I think this is what it feels like to die. I don’t really know her, and I have no claim on her, none whatsoever, but sometimes you catch a glimpse of your future in the eyes of someone else, you see the world as it should be, and not how it is. I thought I did. I thought I saw that in her. Could I really be this terribly wrong?
Then, the swift ring of my doorbell breaks the silence, and a very familiar face greets me in the doorway.
“I’m sorry, you probably think I am the hugest bitch in the world. But if you’ll let me explain maybe I can change your mind.” She pauses, I cross my arms and lean against the doorway while I smile to myself.

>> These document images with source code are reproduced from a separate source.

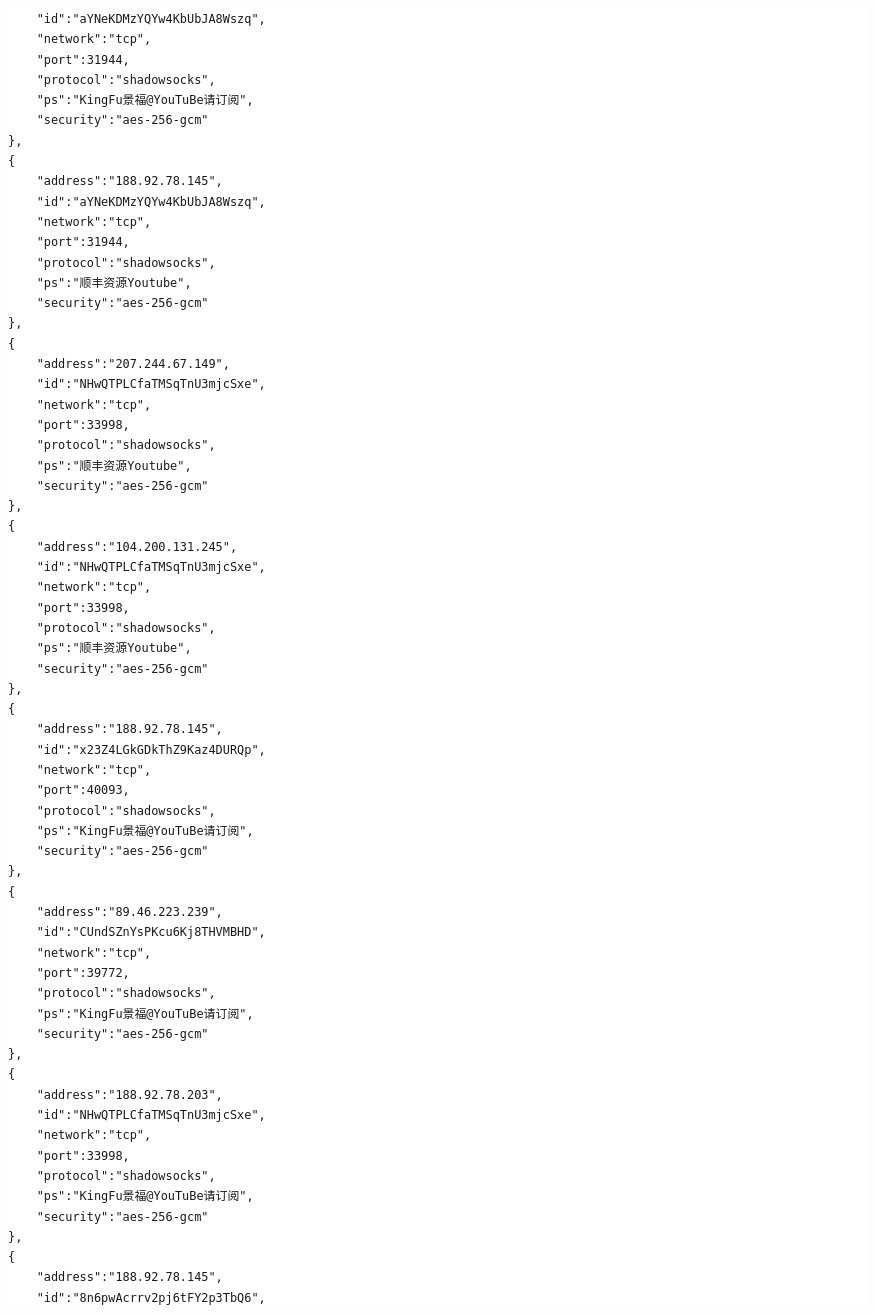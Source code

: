         "id":"aYNeKDMzYQYw4KbUbJA8Wszq",
        "network":"tcp",
        "port":31944,
        "protocol":"shadowsocks",
        "ps":"KingFu景福@YouTuBe请订阅",
        "security":"aes-256-gcm"
    },
    {
        "address":"188.92.78.145",
        "id":"aYNeKDMzYQYw4KbUbJA8Wszq",
        "network":"tcp",
        "port":31944,
        "protocol":"shadowsocks",
        "ps":"顺丰资源Youtube",
        "security":"aes-256-gcm"
    },
    {
        "address":"207.244.67.149",
        "id":"NHwQTPLCfaTMSqTnU3mjcSxe",
        "network":"tcp",
        "port":33998,
        "protocol":"shadowsocks",
        "ps":"顺丰资源Youtube",
        "security":"aes-256-gcm"
    },
    {
        "address":"104.200.131.245",
        "id":"NHwQTPLCfaTMSqTnU3mjcSxe",
        "network":"tcp",
        "port":33998,
        "protocol":"shadowsocks",
        "ps":"顺丰资源Youtube",
        "security":"aes-256-gcm"
    },
    {
        "address":"188.92.78.145",
        "id":"x23Z4LGkGDkThZ9Kaz4DURQp",
        "network":"tcp",
        "port":40093,
        "protocol":"shadowsocks",
        "ps":"KingFu景福@YouTuBe请订阅",
        "security":"aes-256-gcm"
    },
    {
        "address":"89.46.223.239",
        "id":"CUndSZnYsPKcu6Kj8THVMBHD",
        "network":"tcp",
        "port":39772,
        "protocol":"shadowsocks",
        "ps":"KingFu景福@YouTuBe请订阅",
        "security":"aes-256-gcm"
    },
    {
        "address":"188.92.78.203",
        "id":"NHwQTPLCfaTMSqTnU3mjcSxe",
        "network":"tcp",
        "port":33998,
        "protocol":"shadowsocks",
        "ps":"KingFu景福@YouTuBe请订阅",
        "security":"aes-256-gcm"
    },
    {
        "address":"188.92.78.145",
        "id":"8n6pwAcrrv2pj6tFY2p3TbQ6",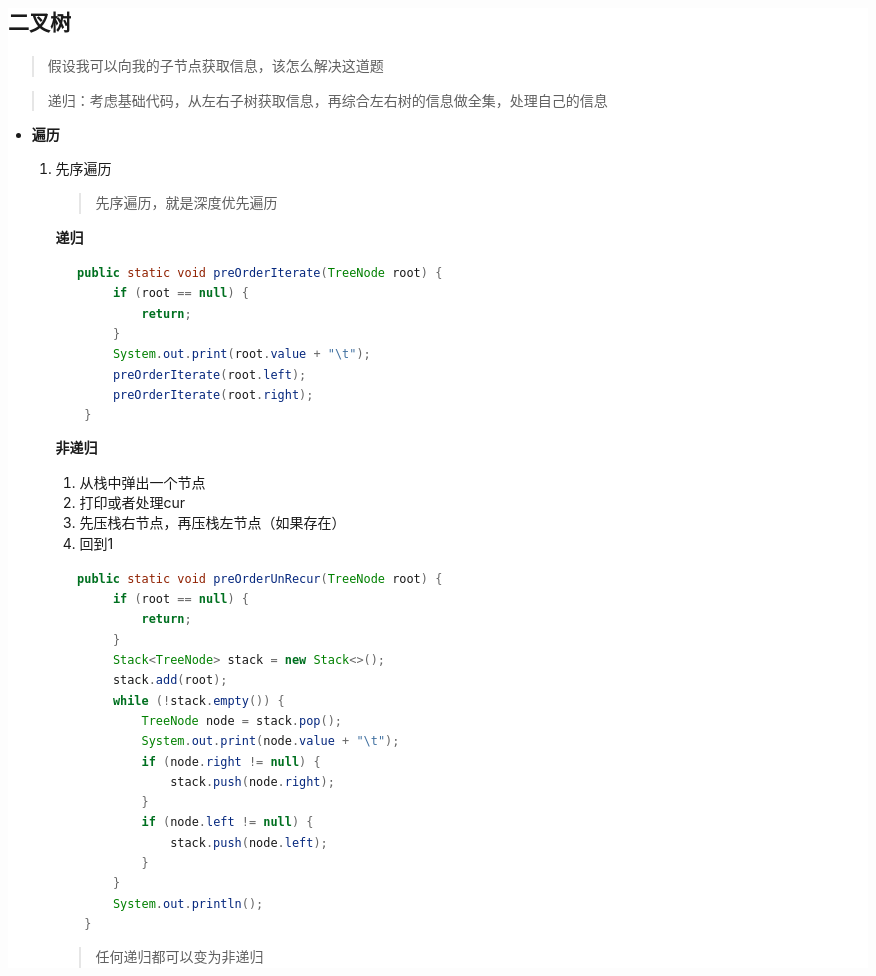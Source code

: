 ## 二叉树

> 假设我可以向我的子节点获取信息，该怎么解决这道题

> 递归：考虑基础代码，从左右子树获取信息，再综合左右树的信息做全集，处理自己的信息

* **遍历**

  1. 先序遍历

     > 先序遍历，就是深度优先遍历

     **递归**

     ```java
     	public static void preOrderIterate(TreeNode root) {
             if (root == null) {
                 return;
             }
             System.out.print(root.value + "\t");
             preOrderIterate(root.left);
             preOrderIterate(root.right);
         }
     ```

     **非递归**

     1. 从栈中弹出一个节点
     2. 打印或者处理cur
     3. 先压栈右节点，再压栈左节点（如果存在）
     4. 回到1

     ```java
     	public static void preOrderUnRecur(TreeNode root) {
             if (root == null) {
                 return;
             }
             Stack<TreeNode> stack = new Stack<>();
             stack.add(root);
             while (!stack.empty()) {
                 TreeNode node = stack.pop();
                 System.out.print(node.value + "\t");
                 if (node.right != null) {
                     stack.push(node.right);
                 }
                 if (node.left != null) {
                     stack.push(node.left);
                 }
             }
             System.out.println();
         }
     ```

     > 任何递归都可以变为非递归
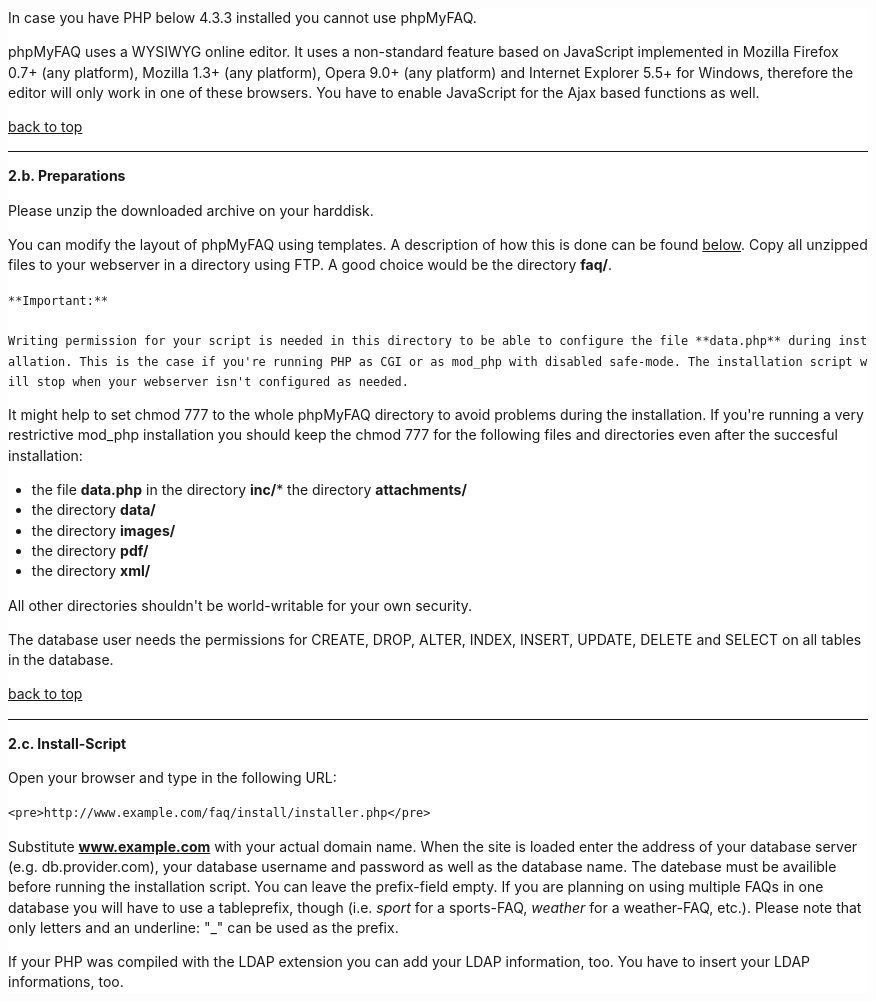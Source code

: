 In case you have PHP below 4.3.3 installed you cannot use phpMyFAQ.

phpMyFAQ uses a WYSIWYG online editor. It uses a non-standard feature based on JavaScript implemented in Mozilla Firefox 0.7+ (any platform), Mozilla 1.3+ (any platform), Opera 9.0+ (any platform) and Internet Explorer 5.5+ for Windows, therefore the editor will only work in one of these browsers. You have to enable JavaScript for the Ajax based functions as well.

[back to top](#top)

* * *

**<a name="2b"></a>2.b. Preparations**

Please unzip the downloaded archive on your harddisk.

You can modify the layout of phpMyFAQ using templates. A description of how this is done can be found [below](#6). Copy all unzipped files to your webserver in a directory using FTP. A good choice would be the directory **faq/**.

    **Important:**

    Writing permission for your script is needed in this directory to be able to configure the file **data.php** during installation. This is the case if you're running PHP as CGI or as mod_php with disabled safe-mode. The installation script will stop when your webserver isn't configured as needed.

It might help to set chmod 777 to the whole phpMyFAQ directory to avoid problems during the installation. If you're running a very restrictive mod_php installation you should keep the chmod 777 for the following files and directories even after the succesful installation:

*   the file **data.php** in the directory **inc/***   the directory **attachments/**
*   the directory **data/**
*   the directory **images/**
*   the directory **pdf/**
*   the directory **xml/**

All other directories shouldn't be world-writable for your own security.

The database user needs the permissions for CREATE, DROP, ALTER, INDEX, INSERT, UPDATE, DELETE and SELECT on all tables in the database.

[back to top](#top)

* * *

**<a name="2c"></a>2.c. Install-Script**

Open your browser and type in the following URL:

    <pre>http://www.example.com/faq/install/installer.php</pre>

Substitute **www.example.com** with your actual domain name. When the site is loaded enter the address of your database server (e.g. db.provider.com), your database username and password as well as the database name. The datebase must be availible before running the installation script. You can leave the prefix-field empty. If you are planning on using multiple FAQs in one database you will have to use a tableprefix, though (i.e. _sport_ for a sports-FAQ, _weather_ for a weather-FAQ, etc.). Please note that only letters and an underline: "_" can be used as the prefix.

If your PHP was compiled with the LDAP extension you can add your LDAP information, too. You have to insert your LDAP informations, too.
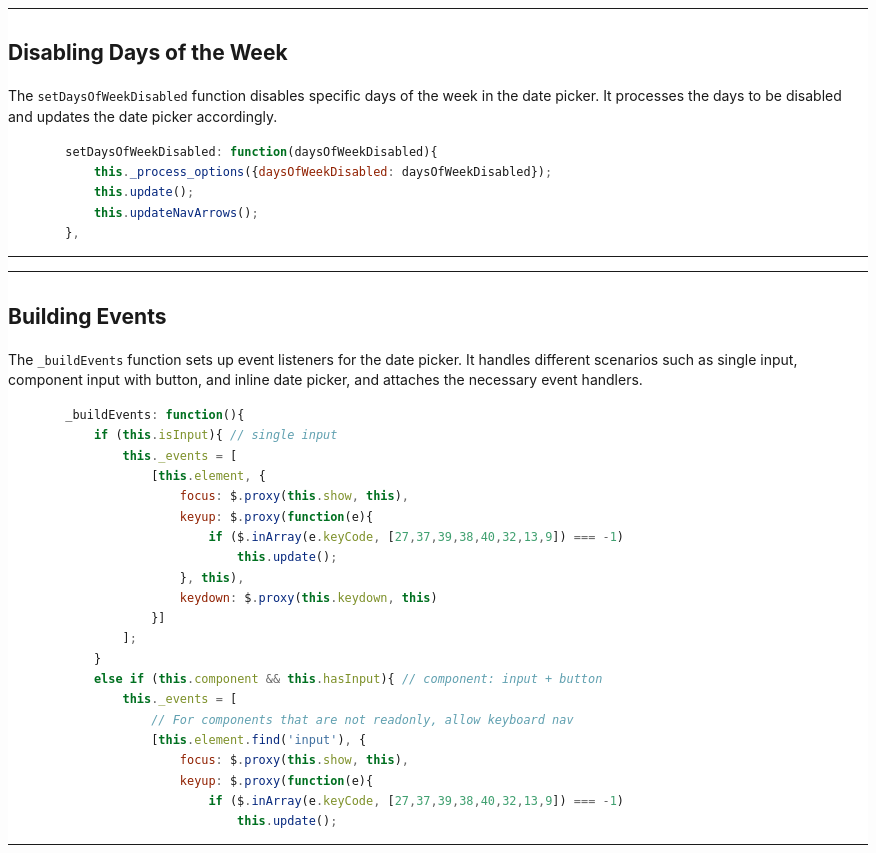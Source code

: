 
</SwmSnippet>

<SwmSnippet path="/src/main/webapp/js/lib/datepicker/datepicker.js" line="534">

---

## Disabling Days of the Week

The <SwmToken path="src/main/webapp/js/lib/datepicker/datepicker.js" pos="534:1:1" line-data="		setDaysOfWeekDisabled: function(daysOfWeekDisabled){">`setDaysOfWeekDisabled`</SwmToken> function disables specific days of the week in the date picker. It processes the days to be disabled and updates the date picker accordingly.

```javascript
		setDaysOfWeekDisabled: function(daysOfWeekDisabled){
			this._process_options({daysOfWeekDisabled: daysOfWeekDisabled});
			this.update();
			this.updateNavArrows();
		},
```

---

</SwmSnippet>

<SwmSnippet path="/src/main/webapp/js/lib/datepicker/datepicker.js" line="296">

---

## Building Events

The <SwmToken path="src/main/webapp/js/lib/datepicker/datepicker.js" pos="296:1:1" line-data="		_buildEvents: function(){">`_buildEvents`</SwmToken> function sets up event listeners for the date picker. It handles different scenarios such as single input, component input with button, and inline date picker, and attaches the necessary event handlers.

```javascript
		_buildEvents: function(){
			if (this.isInput){ // single input
				this._events = [
					[this.element, {
						focus: $.proxy(this.show, this),
						keyup: $.proxy(function(e){
							if ($.inArray(e.keyCode, [27,37,39,38,40,32,13,9]) === -1)
								this.update();
						}, this),
						keydown: $.proxy(this.keydown, this)
					}]
				];
			}
			else if (this.component && this.hasInput){ // component: input + button
				this._events = [
					// For components that are not readonly, allow keyboard nav
					[this.element.find('input'), {
						focus: $.proxy(this.show, this),
						keyup: $.proxy(function(e){
							if ($.inArray(e.keyCode, [27,37,39,38,40,32,13,9]) === -1)
								this.update();
```

---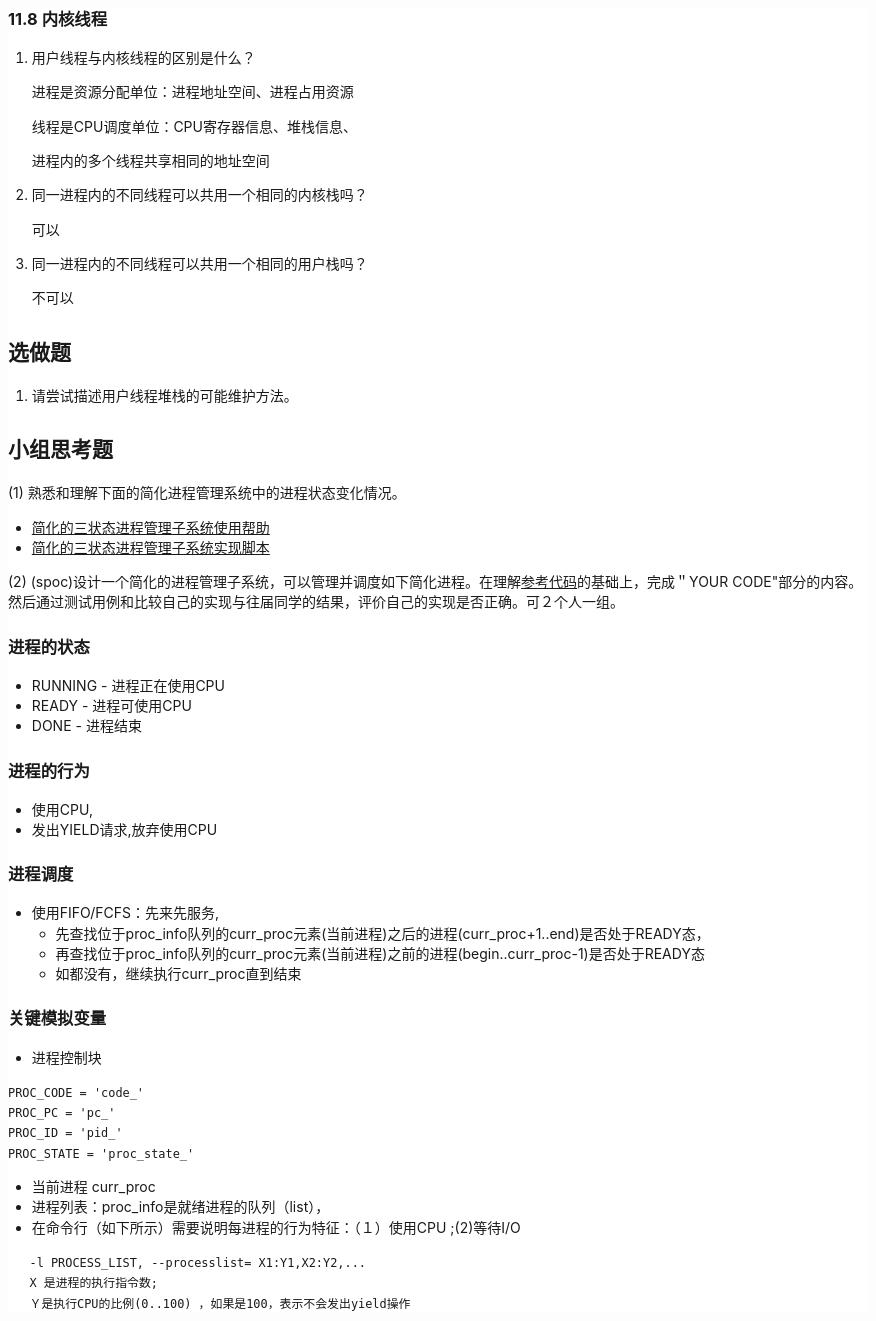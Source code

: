 
### 11.8 内核线程

1. 用户线程与内核线程的区别是什么？

   进程是资源分配单位：进程地址空间、进程占用资源

   线程是CPU调度单位：CPU寄存器信息、堆栈信息、

   进程内的多个线程共享相同的地址空间

2. 同一进程内的不同线程可以共用一个相同的内核栈吗？

   可以

3. 同一进程内的不同线程可以共用一个相同的用户栈吗？

   不可以


## 选做题
1. 请尝试描述用户线程堆栈的可能维护方法。

## 小组思考题
(1) 熟悉和理解下面的简化进程管理系统中的进程状态变化情况。
 - [简化的三状态进程管理子系统使用帮助](https://github.com/chyyuu/os_tutorial_lab/blob/master/ostep/ostep7-process-run.md)
 - [简化的三状态进程管理子系统实现脚本](https://github.com/chyyuu/os_tutorial_lab/blob/master/ostep/ostep7-process-run.py)

(2) (spoc)设计一个简化的进程管理子系统，可以管理并调度如下简化进程。在理解[参考代码](https://github.com/chyyuu/ucore_lab/blob/master/related_info/lab4/process-concept-homework.py)的基础上，完成＂YOUR CODE"部分的内容。然后通过测试用例和比较自己的实现与往届同学的结果，评价自己的实现是否正确。可２个人一组。

### 进程的状态 

 - RUNNING - 进程正在使用CPU
 - READY   - 进程可使用CPU
 - DONE    - 进程结束

### 进程的行为
 - 使用CPU, 
 - 发出YIELD请求,放弃使用CPU


### 进程调度
 - 使用FIFO/FCFS：先来先服务,
   - 先查找位于proc_info队列的curr_proc元素(当前进程)之后的进程(curr_proc+1..end)是否处于READY态，
   - 再查找位于proc_info队列的curr_proc元素(当前进程)之前的进程(begin..curr_proc-1)是否处于READY态
   - 如都没有，继续执行curr_proc直到结束

### 关键模拟变量
 - 进程控制块
```
PROC_CODE = 'code_'
PROC_PC = 'pc_'
PROC_ID = 'pid_'
PROC_STATE = 'proc_state_'
```
 - 当前进程 curr_proc 
 - 进程列表：proc_info是就绪进程的队列（list），
 - 在命令行（如下所示）需要说明每进程的行为特征：（１）使用CPU ;(2)等待I/O
```
   -l PROCESS_LIST, --processlist= X1:Y1,X2:Y2,...
   X 是进程的执行指令数; 
   Ｙ是执行CPU的比例(0..100) ，如果是100，表示不会发出yield操作
```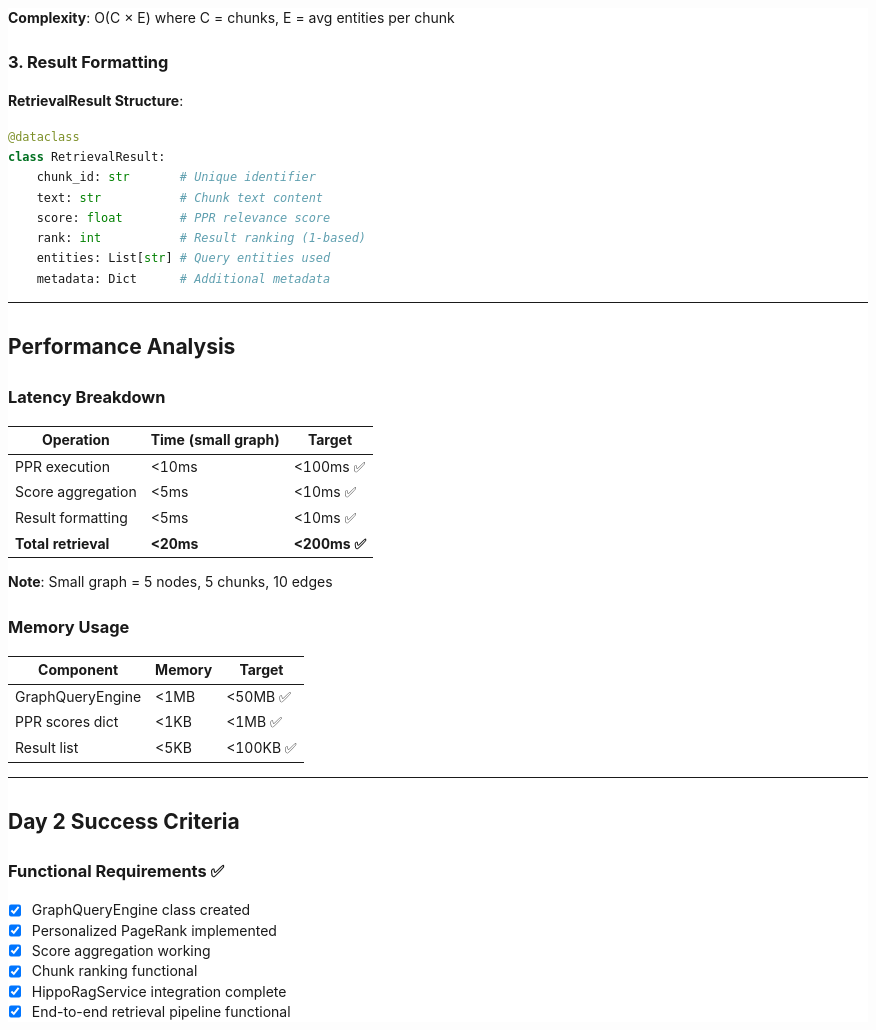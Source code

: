 **Complexity**: O(C × E) where C = chunks, E = avg entities per chunk

### 3. Result Formatting

**RetrievalResult Structure**:
```python
@dataclass
class RetrievalResult:
    chunk_id: str       # Unique identifier
    text: str           # Chunk text content
    score: float        # PPR relevance score
    rank: int           # Result ranking (1-based)
    entities: List[str] # Query entities used
    metadata: Dict      # Additional metadata
```

---

## Performance Analysis

### Latency Breakdown

| Operation | Time (small graph) | Target |
|-----------|-------------------|--------|
| PPR execution | <10ms | <100ms ✅ |
| Score aggregation | <5ms | <10ms ✅ |
| Result formatting | <5ms | <10ms ✅ |
| **Total retrieval** | **<20ms** | **<200ms ✅** |

**Note**: Small graph = 5 nodes, 5 chunks, 10 edges

### Memory Usage

| Component | Memory | Target |
|-----------|--------|--------|
| GraphQueryEngine | <1MB | <50MB ✅ |
| PPR scores dict | <1KB | <1MB ✅ |
| Result list | <5KB | <100KB ✅ |

---

## Day 2 Success Criteria

### Functional Requirements ✅

- [x] GraphQueryEngine class created
- [x] Personalized PageRank implemented
- [x] Score aggregation working
- [x] Chunk ranking functional
- [x] HippoRagService integration complete
- [x] End-to-end retrieval pipeline functional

“I’m scared because when a guy is a dickhead and wants you to leave the next morning you know where you stand. But you want me to stay, it felt like you wanted me to stay forever, and that’s scary because you care. Also you don’t hide how you feel and most people would, it’s a Romeo and Juliet love you’re looking for. You only ever see that in movies, not in real life, but I guess what I’m trying to say is..” She takes a breath and looks me right in the eyes. “I want to stay, as much as it scares me, and that I think you’re amazing and perfect, and kind of sexy and.. well in short I think I want to be you’re Juliet.” I smile at her adorable pink cheeks and her strong gaze. Then I push the door open and let her in. she stands in front of me.
“I’m sorry, please don’t be mad.” All I can do is smile at her.
“Not angry Avelyn, just suprised.” She looks at me critically. “Come on sugar, you’re letting the cold in. And the bed is still warm and so is you’re breakfast and it is much too cold and early to be moving around outside.” I look at her dressed in a long woolen jacket. “And so fully dressed.” She kisses me once, chastely, teasingly, and swaggers back to my bedroom, moving in the way she knows gets my attention.